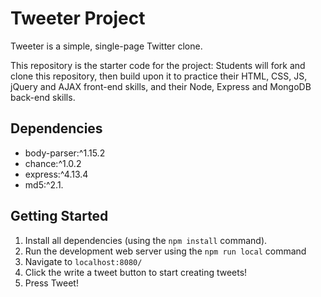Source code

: # Tweeter Project

Tweeter is a simple, single-page Twitter clone.

This repository is the starter code for the project: Students will fork and clone this repository, then build upon it to practice their HTML, CSS, JS, jQuery and AJAX front-end skills, and their Node, Express and MongoDB back-end skills.
## Dependencies

- body-parser:^1.15.2
- chance:^1.0.2
- express:^4.13.4
- md5:^2.1.

## Getting Started

1. Install all dependencies (using the `npm install` command).
2. Run the development web server using the `npm run local` command
3. Navigate to `localhost:8080/`
4. Click the write a tweet button to start creating tweets!
5. Press Tweet!

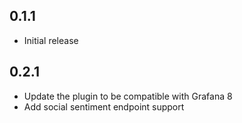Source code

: ## 0.1.1

- Initial release

## 0.2.1 

- Update the plugin to be compatible with Grafana 8
- Add social sentiment endpoint support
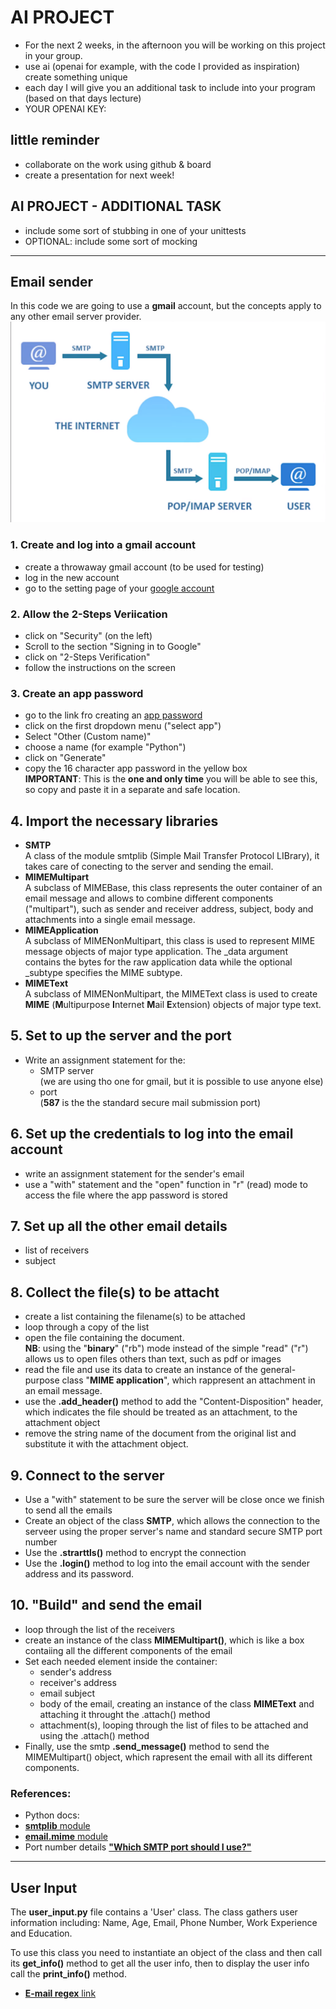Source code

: # AI PROJECT
- For the next 2 weeks, in the afternoon you will be
working on this project in your group.
- use ai (openai for example, with the code I provided as inspiration)
create something unique
- each day I will give you an additional task to include into your program (based on that days lecture)
- YOUR OPENAI KEY: 

## little reminder
- collaborate on the work using github & board
- create a presentation for next week!

## AI PROJECT - ADDITIONAL TASK
- include some sort of stubbing in one of your unittests
- OPTIONAL: include some sort of mocking  
---


## Email sender

In this code we are going to use a **gmail** account, but the concepts apply to any other email server provider.
![Email internet path](email.png)

### 1. Create and log into a gmail account
- create a throwaway gmail account (to be used for testing)
- log in the new account
- go to the setting page of your [google account](https://www.myaccount.google.com)

### 2. Allow the 2-Steps Veriication
- click on "Security" (on the left)
- Scroll to the section "Signing in to Google"
- click on "2-Steps Verification"
- follow the instructions on the screen

### 3. Create an app password
- go to the link fro creating an [app password](https://myaccount.google.com/u/4/apppasswords)
- click on the first dropdown menu ("select app")
- Select "Other (Custom name)"
- choose a name (for example "Python")
- click on "Generate"
- copy the 16 character app password in the yellow box  
**IMPORTANT**: This is the **one and only time** you will be able to see this, so copy and paste it in a separate and safe location.

## 4. Import the necessary libraries  
- **SMTP**  
  A class of the module smtplib (Simple Mail Transfer Protocol LIBrary), it takes care of conecting to the server and sending the email.
- **MIMEMultipart**  
  A subclass of MIMEBase, this class represents the outer container of an email message and allows to combine different components ("multipart"), such as sender and receiver address, subject, body and attachments into a single email message.
- **MIMEApplication**  
  A subclass of MIMENonMultipart, this class is used to represent MIME message objects of major type application. The _data  argument contains the bytes for the raw application data while the optional _subtype specifies the MIME subtype.
- **MIMEText**  
  A subclass of MIMENonMultipart, the MIMEText class is used to create **MIME** (**M**ultipurpose **I**nternet **M**ail **E**xtension) objects of major type text.

## 5. Set to up the server and the port
- Write an assignment statement for the:
  - SMTP server  
    (we are using tho one for gmail, but it is possible to use anyone else)
  - port  
    (**587** is the the standard secure mail submission port)

## 6. Set up the credentials to log into the email account  
- write an assignment statement for the sender's email
- use a "with" statement and the "open" function in "r" (read) mode to access the file where the app password is stored

## 7. Set up all the other email details
- list of receivers
- subject

## 8. Collect the file(s) to be attacht
- create a list containing the filename(s) to be attached
- loop through a copy of the list 
- open the file containing the document.  
  **NB**: using the "**binary**" ("rb") mode instead of the simple "read" ("r") allows us to open files others than text, such as pdf or images
- read the file and use its data to create an instance of the general-purpose class "**MIME application**", which rappresent an attachment in an email message.
- use the **.add_header()** method to add the "Content-Disposition" header, which indicates the file should be treated as an attachment, to the attachment object
- remove the string name of the document from the original list and substitute it with the attachment object.

## 9. Connect to the server
- Use a "with" statement to be sure the server will be close once we finish to send all the emails
- Create an object of the class **SMTP**, which allows the connection to the serveer using the proper server's name and standard secure SMTP port number
- Use the **.strarttls()** method to encrypt the connection
- Use the **.login()** method to log into the email account with the sender address and its password.

## 10. "Build" and send the email
- loop through the list of the receivers
- create an instance of the class **MIMEMultipart()**, which is like a box contaiing all the different components of the email
- Set each needed element inside the container:
  - sender's address 
  - receiver's address
  - email subject
  - body of the email, creating an instance of the class **MIMEText** and attaching it throught the .attach() method
  - attachment(s), looping through the list of files to be attached and using the .attach() method
- Finally, use the smtp **.send_message()** method to send the MIMEMultipart() object, which rapresent the email with all its different components.

### References:
- Python docs:  
- [**smtplib** module](https://docs.python.org/3/library/smtplib.html#module-smtplib)
- [**email.mime** module](https://docs.python.org/3/library/email.mime.html?highlight=email#email.mime.multipart.MIMEMultipart)
- Port number details [**"Which SMTP port should I use?"**](https://www.mailgun.com/blog/email/which-smtp-port-understanding-ports-25-465-587/)
---


## User Input
The **user_input.py** file contains a 'User' class. The class gathers user information including: Name, Age, Email, Phone Number, Work Experience and Education.

To use this class you need to instantiate an object of the class and then call its **get_info()** method to get all the user info, then to display the user info call the **print_info()** method.
 




- [**E-mail regex** link](https://uibakery.io/regex-library/email-regex-python)

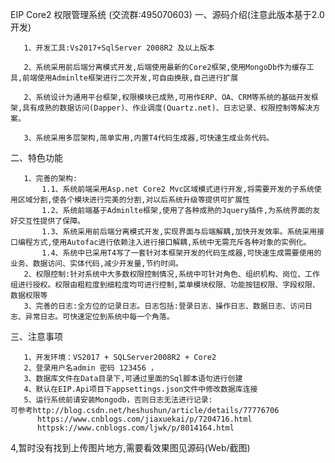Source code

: EIP Core2 权限管理系统  (交流群:495070603)
一、源码介绍(注意此版本基于2.0开发)

       1、开发工具:Vs2017+SqlServer 2008R2 及以上版本
       
       2、系统采用前后端分离模式开发,后端使用最新的Core2框架,使用MongoDb作为缓存工具,前端使用Adminlte框架进行二次开发,可自由换肤,自己进行扩展
       
       2、系统设计为通用平台框架,权限模块已成熟,可用作ERP、OA、CRM等系统的基础开发框架,具有成熟的数据访问(Dapper)、作业调度(Quartz.net)、日志记录、权限控制等解决方案。
       
       3、系统采用多层架构,简单实用,内置T4代码生成器,可快速生成业务代码。
二、特色功能     

       1、完善的架构:
           1.1、系统前端采用Asp.net Core2 Mvc区域模式进行开发,将需要开发的子系统使用区域分割,使各个模块进行完美的分割,对以后系统升级等提供可扩展性
           1.2、系统前端基于Adminlte框架,使用了各种成熟的Jquery插件,为系统界面的友好交互性提供了保障。
           1.3、系统采用前后端分离模式开发,实现界面与后端解耦,加快开发效率。系统采用接口编程方式,使用Autofac进行依赖注入进行接口解耦,系统中无需充斥各种对象的实例化。
           1.4、系统中已采用T4写了一套针对本框架开发的代码生成器,可快速生成需要使用的业务、数据访问、实体代码,减少开发量,节约时间。
       2、权限控制:针对系统中大多数权限控制情况,系统中可针对角色、组织机构、岗位、工作组进行授权。权限由粗粒度到细粒度均可进行控制,菜单模块权限、功能按钮权限、字段权限、数据权限等
       3、完善的日志:全方位的记录日志。日志包括:登录日志、操作日志、数据日志、访问日志、异常日志。可快速定位到系统中每一个角落。
三、注意事项

       1、开发环境：VS2017 + SQLServer2008R2 + Core2
       2、登录用户名admin 密码 123456 ，
       3、数据库文件在Data目录下,可通过里面的Sql脚本语句进行创建
       4、默认在EIP.Api项目下appsettings.json文件中修改数据库连接
       5、运行系统前请安装Mongodb，否则日志无法进行记录:
	可参考http://blog.csdn.net/heshushun/article/details/77776706
	      https://www.cnblogs.com/jiaxuekai/p/7204716.html
	      httpsk://www.cnblogs.com/ljwk/p/8014164.html
4,暂时没有找到上传图片地方,需要看效果图见源码(Web/截图)
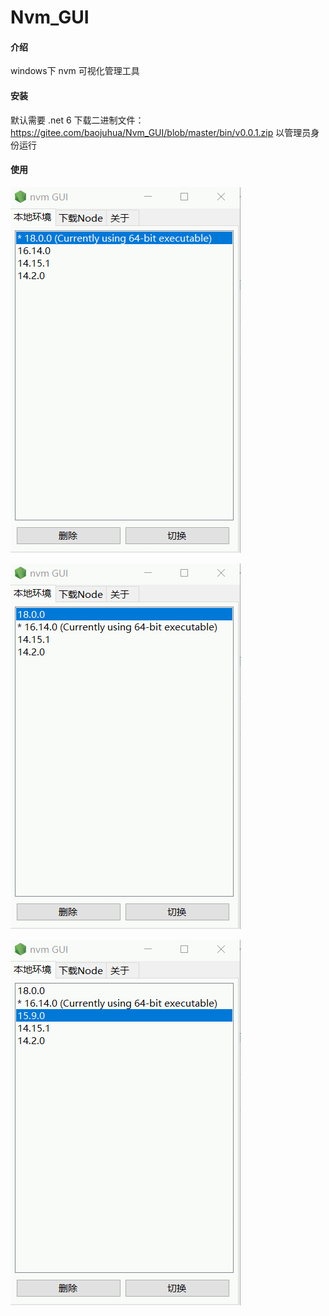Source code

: # Nvm_GUI

#### 介绍
windows下 nvm 可视化管理工具

#### 安装
默认需要 .net 6
下载二进制文件：https://gitee.com/baojuhua/Nvm_GUI/blob/master/bin/v0.0.1.zip
以管理员身份运行

#### 使用

![切换版本](doc/切换版本.gif)

![下载](doc/下载.gif)

![删除](doc/删除.gif)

• Task item: A word-for-word copy of the records above is needed, pictures excluded.

• Result of this task:
Source code

: # Tweeter Project

Tweeter is a simple, single-page Twitter clone.

This repository is the starter code for the project: Students will fork and clone this repository, then build upon it to practice their HTML, CSS, JS, jQuery and AJAX front-end skills, and their Node, Express and MongoDB back-end skills.
## Dependencies

- body-parser:^1.15.2
- chance:^1.0.2
- express:^4.13.4
- md5:^2.1.

## Getting Started

1. Install all dependencies (using the `npm install` command).
2. Run the development web server using the `npm run local` command
3. Navigate to `localhost:8080/`
4. Click the write a tweet button to start creating tweets!
5. Press Tweet!

Source code

: ## 0.1.1

- Initial release

## 0.2.1 

- Update the plugin to be compatible with Grafana 8
- Add social sentiment endpoint support
Source code

: # AI PROJECT
- For the next 2 weeks, in the afternoon you will be
working on this project in your group.
- use ai (openai for example, with the code I provided as inspiration)
create something unique
- each day I will give you an additional task to include into your program (based on that days lecture)
- YOUR OPENAI KEY: 

## little reminder
- collaborate on the work using github & board
- create a presentation for next week!

## AI PROJECT - ADDITIONAL TASK
- include some sort of stubbing in one of your unittests
- OPTIONAL: include some sort of mocking  
---


## Email sender

In this code we are going to use a **gmail** account, but the concepts apply to any other email server provider.
![Email internet path](email.png)

### 1. Create and log into a gmail account
- create a throwaway gmail account (to be used for testing)
- log in the new account
- go to the setting page of your [google account](https://www.myaccount.google.com)

### 2. Allow the 2-Steps Veriication
- click on "Security" (on the left)
- Scroll to the section "Signing in to Google"
- click on "2-Steps Verification"
- follow the instructions on the screen

### 3. Create an app password
- go to the link fro creating an [app password](https://myaccount.google.com/u/4/apppasswords)
- click on the first dropdown menu ("select app")
- Select "Other (Custom name)"
- choose a name (for example "Python")
- click on "Generate"
- copy the 16 character app password in the yellow box  
**IMPORTANT**: This is the **one and only time** you will be able to see this, so copy and paste it in a separate and safe location.

## 4. Import the necessary libraries  
- **SMTP**  
  A class of the module smtplib (Simple Mail Transfer Protocol LIBrary), it takes care of conecting to the server and sending the email.
- **MIMEMultipart**  
  A subclass of MIMEBase, this class represents the outer container of an email message and allows to combine different components ("multipart"), such as sender and receiver address, subject, body and attachments into a single email message.
- **MIMEApplication**  
  A subclass of MIMENonMultipart, this class is used to represent MIME message objects of major type application. The _data  argument contains the bytes for the raw application data while the optional _subtype specifies the MIME subtype.
- **MIMEText**  
  A subclass of MIMENonMultipart, the MIMEText class is used to create **MIME** (**M**ultipurpose **I**nternet **M**ail **E**xtension) objects of major type text.

## 5. Set to up the server and the port
- Write an assignment statement for the:
  - SMTP server  
    (we are using tho one for gmail, but it is possible to use anyone else)
  - port  
    (**587** is the the standard secure mail submission port)

## 6. Set up the credentials to log into the email account  
- write an assignment statement for the sender's email
- use a "with" statement and the "open" function in "r" (read) mode to access the file where the app password is stored

## 7. Set up all the other email details
- list of receivers
- subject

## 8. Collect the file(s) to be attacht
- create a list containing the filename(s) to be attached
- loop through a copy of the list 
- open the file containing the document.  
  **NB**: using the "**binary**" ("rb") mode instead of the simple "read" ("r") allows us to open files others than text, such as pdf or images
- read the file and use its data to create an instance of the general-purpose class "**MIME application**", which rappresent an attachment in an email message.
- use the **.add_header()** method to add the "Content-Disposition" header, which indicates the file should be treated as an attachment, to the attachment object
- remove the string name of the document from the original list and substitute it with the attachment object.

## 9. Connect to the server
- Use a "with" statement to be sure the server will be close once we finish to send all the emails
- Create an object of the class **SMTP**, which allows the connection to the serveer using the proper server's name and standard secure SMTP port number
- Use the **.strarttls()** method to encrypt the connection
- Use the **.login()** method to log into the email account with the sender address and its password.

## 10. "Build" and send the email
- loop through the list of the receivers
- create an instance of the class **MIMEMultipart()**, which is like a box contaiing all the different components of the email
- Set each needed element inside the container:
  - sender's address 
  - receiver's address
  - email subject
  - body of the email, creating an instance of the class **MIMEText** and attaching it throught the .attach() method
  - attachment(s), looping through the list of files to be attached and using the .attach() method
- Finally, use the smtp **.send_message()** method to send the MIMEMultipart() object, which rapresent the email with all its different components.

### References:
- Python docs:  
- [**smtplib** module](https://docs.python.org/3/library/smtplib.html#module-smtplib)
- [**email.mime** module](https://docs.python.org/3/library/email.mime.html?highlight=email#email.mime.multipart.MIMEMultipart)
- Port number details [**"Which SMTP port should I use?"**](https://www.mailgun.com/blog/email/which-smtp-port-understanding-ports-25-465-587/)
---


## User Input
The **user_input.py** file contains a 'User' class. The class gathers user information including: Name, Age, Email, Phone Number, Work Experience and Education.

To use this class you need to instantiate an object of the class and then call its **get_info()** method to get all the user info, then to display the user info call the **print_info()** method.
 




- [**E-mail regex** link](https://uibakery.io/regex-library/email-regex-python)

Source code

: EIP Core2 权限管理系统  (交流群:495070603)
一、源码介绍(注意此版本基于2.0开发)

       1、开发工具:Vs2017+SqlServer 2008R2 及以上版本
       
       2、系统采用前后端分离模式开发,后端使用最新的Core2框架,使用MongoDb作为缓存工具,前端使用Adminlte框架进行二次开发,可自由换肤,自己进行扩展
       
       2、系统设计为通用平台框架,权限模块已成熟,可用作ERP、OA、CRM等系统的基础开发框架,具有成熟的数据访问(Dapper)、作业调度(Quartz.net)、日志记录、权限控制等解决方案。
       
       3、系统采用多层架构,简单实用,内置T4代码生成器,可快速生成业务代码。
二、特色功能     

       1、完善的架构:
           1.1、系统前端采用Asp.net Core2 Mvc区域模式进行开发,将需要开发的子系统使用区域分割,使各个模块进行完美的分割,对以后系统升级等提供可扩展性
           1.2、系统前端基于Adminlte框架,使用了各种成熟的Jquery插件,为系统界面的友好交互性提供了保障。
           1.3、系统采用前后端分离模式开发,实现界面与后端解耦,加快开发效率。系统采用接口编程方式,使用Autofac进行依赖注入进行接口解耦,系统中无需充斥各种对象的实例化。
           1.4、系统中已采用T4写了一套针对本框架开发的代码生成器,可快速生成需要使用的业务、数据访问、实体代码,减少开发量,节约时间。
       2、权限控制:针对系统中大多数权限控制情况,系统中可针对角色、组织机构、岗位、工作组进行授权。权限由粗粒度到细粒度均可进行控制,菜单模块权限、功能按钮权限、字段权限、数据权限等
       3、完善的日志:全方位的记录日志。日志包括:登录日志、操作日志、数据日志、访问日志、异常日志。可快速定位到系统中每一个角落。
三、注意事项

       1、开发环境：VS2017 + SQLServer2008R2 + Core2
       2、登录用户名admin 密码 123456 ，
       3、数据库文件在Data目录下,可通过里面的Sql脚本语句进行创建
       4、默认在EIP.Api项目下appsettings.json文件中修改数据库连接
       5、运行系统前请安装Mongodb，否则日志无法进行记录:
	可参考http://blog.csdn.net/heshushun/article/details/77776706
	      https://www.cnblogs.com/jiaxuekai/p/7204716.html
	      httpsk://www.cnblogs.com/ljwk/p/8014164.html
4,暂时没有找到上传图片地方,需要看效果图见源码(Web/截图)
Source code

: # Nvm_GUI

#### 介绍
windows下 nvm 可视化管理工具

#### 安装
默认需要 .net 6
下载二进制文件：https://gitee.com/baojuhua/Nvm_GUI/blob/master/bin/v0.0.1.zip
以管理员身份运行

#### 使用

![切换版本](doc/切换版本.gif)

![下载](doc/下载.gif)

![删除](doc/删除.gif)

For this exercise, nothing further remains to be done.